Search code examples
c#stringsplitstringbuilder

Best way to split string into lines with maximum length, without breaking words


I want to break a string up into lines of a specified maximum length, without splitting any words, if possible (if there is a word that exceeds the maximum line length, then it will have to be split).

As always, I am acutely aware that strings are immutable and that one should preferably use the StringBuilder class. I have seen examples where the string is split into words and the lines are then built up using the StringBuilder class, but the code below seems "neater" to me.

I mentioned "best" in the description and not "most efficient" as I am also interested in the "eloquence" of the code. The strings will never be huge, generally splitting into 2 or three lines, and it won't be happening for thousands of lines.

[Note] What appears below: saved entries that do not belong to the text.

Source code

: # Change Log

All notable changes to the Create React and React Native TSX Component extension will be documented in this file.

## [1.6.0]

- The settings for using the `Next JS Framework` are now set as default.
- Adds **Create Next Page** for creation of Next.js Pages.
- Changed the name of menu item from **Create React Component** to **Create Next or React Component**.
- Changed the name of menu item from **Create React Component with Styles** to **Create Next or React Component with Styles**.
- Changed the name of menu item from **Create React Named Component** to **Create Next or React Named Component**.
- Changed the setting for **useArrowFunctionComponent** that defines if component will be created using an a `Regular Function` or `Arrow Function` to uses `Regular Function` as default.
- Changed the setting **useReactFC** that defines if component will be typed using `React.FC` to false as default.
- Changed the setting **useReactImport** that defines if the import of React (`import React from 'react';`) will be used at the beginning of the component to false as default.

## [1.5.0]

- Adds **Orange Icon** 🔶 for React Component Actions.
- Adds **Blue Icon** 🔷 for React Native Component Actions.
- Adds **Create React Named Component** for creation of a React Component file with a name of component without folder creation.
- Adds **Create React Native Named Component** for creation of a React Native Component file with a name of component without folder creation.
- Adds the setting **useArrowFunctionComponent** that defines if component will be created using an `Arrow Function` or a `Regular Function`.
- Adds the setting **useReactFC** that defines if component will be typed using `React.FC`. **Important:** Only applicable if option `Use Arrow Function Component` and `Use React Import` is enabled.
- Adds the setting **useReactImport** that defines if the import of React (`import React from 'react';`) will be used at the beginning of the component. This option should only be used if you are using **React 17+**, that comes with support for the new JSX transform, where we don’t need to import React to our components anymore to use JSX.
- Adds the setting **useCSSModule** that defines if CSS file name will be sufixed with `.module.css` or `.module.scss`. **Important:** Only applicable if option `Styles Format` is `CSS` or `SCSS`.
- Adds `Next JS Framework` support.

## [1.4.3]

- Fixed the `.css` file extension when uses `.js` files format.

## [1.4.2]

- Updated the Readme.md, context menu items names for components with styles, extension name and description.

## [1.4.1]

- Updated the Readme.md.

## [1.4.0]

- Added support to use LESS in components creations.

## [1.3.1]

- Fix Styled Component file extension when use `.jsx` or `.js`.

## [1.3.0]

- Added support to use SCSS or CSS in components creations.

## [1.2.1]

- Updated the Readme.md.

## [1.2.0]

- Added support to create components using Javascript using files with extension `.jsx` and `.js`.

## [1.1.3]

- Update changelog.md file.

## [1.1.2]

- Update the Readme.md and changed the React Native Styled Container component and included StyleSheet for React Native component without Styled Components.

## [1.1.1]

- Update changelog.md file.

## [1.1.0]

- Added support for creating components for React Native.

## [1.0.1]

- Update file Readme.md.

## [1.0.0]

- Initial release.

Is the following code really bad?

private static IEnumerable<string> SplitToLines(string stringToSplit, int maximumLineLength)
{
    stringToSplit = stringToSplit.Trim();
    var lines = new List<string>();

    while (stringToSplit.Length > 0)
    {
        if (stringToSplit.Length <= maximumLineLength)
        {
            lines.Add(stringToSplit);
            break;
        }

        var indexOfLastSpaceInLine = stringToSplit.Substring(0, maximumLineLength).LastIndexOf(' ');
        lines.Add(stringToSplit.Substring(0, indexOfLastSpaceInLine >= 0 ? indexOfLastSpaceInLine : maximumLineLength).Trim());
        stringToSplit = stringToSplit.Substring(indexOfLastSpaceInLine >= 0 ? indexOfLastSpaceInLine + 1 : maximumLineLength);
    }

    return lines.ToArray();
}

Solution

  • How about this as a solution:

    IEnumerable<string> SplitToLines(string stringToSplit, int maximumLineLength)
    {
        var words = stringToSplit.Split(' ').Concat(new [] { "" });
        return
            words
                .Skip(1)
                .Aggregate(
                    words.Take(1).ToList(),
                    (a, w) =>
                    {
                        var last = a.Last();
                        while (last.Length > maximumLineLength)
                        {
                            a[a.Count() - 1] = last.Substring(0, maximumLineLength);
                            last = last.Substring(maximumLineLength);
                            a.Add(last);
                        }
                        var test = last + " " + w;
                        if (test.Length > maximumLineLength)
                        {
                            a.Add(w);
                        }
                        else
                        {
                            a[a.Count() - 1] = test;
                        }
                        return a;
                    });
    }
    

    I reworked this as prefer this:

    IEnumerable<string> SplitToLines(string stringToSplit, int maximumLineLength)
    {
        var words = stringToSplit.Split(' ');
        var line = words.First();
        foreach (var word in words.Skip(1))
        {
            var test = $"{line} {word}";
            if (test.Length > maximumLineLength)
            {
                yield return line;
                line = word;
            }
            else
            {
                line = test;
            }
        }
        yield return line;
    }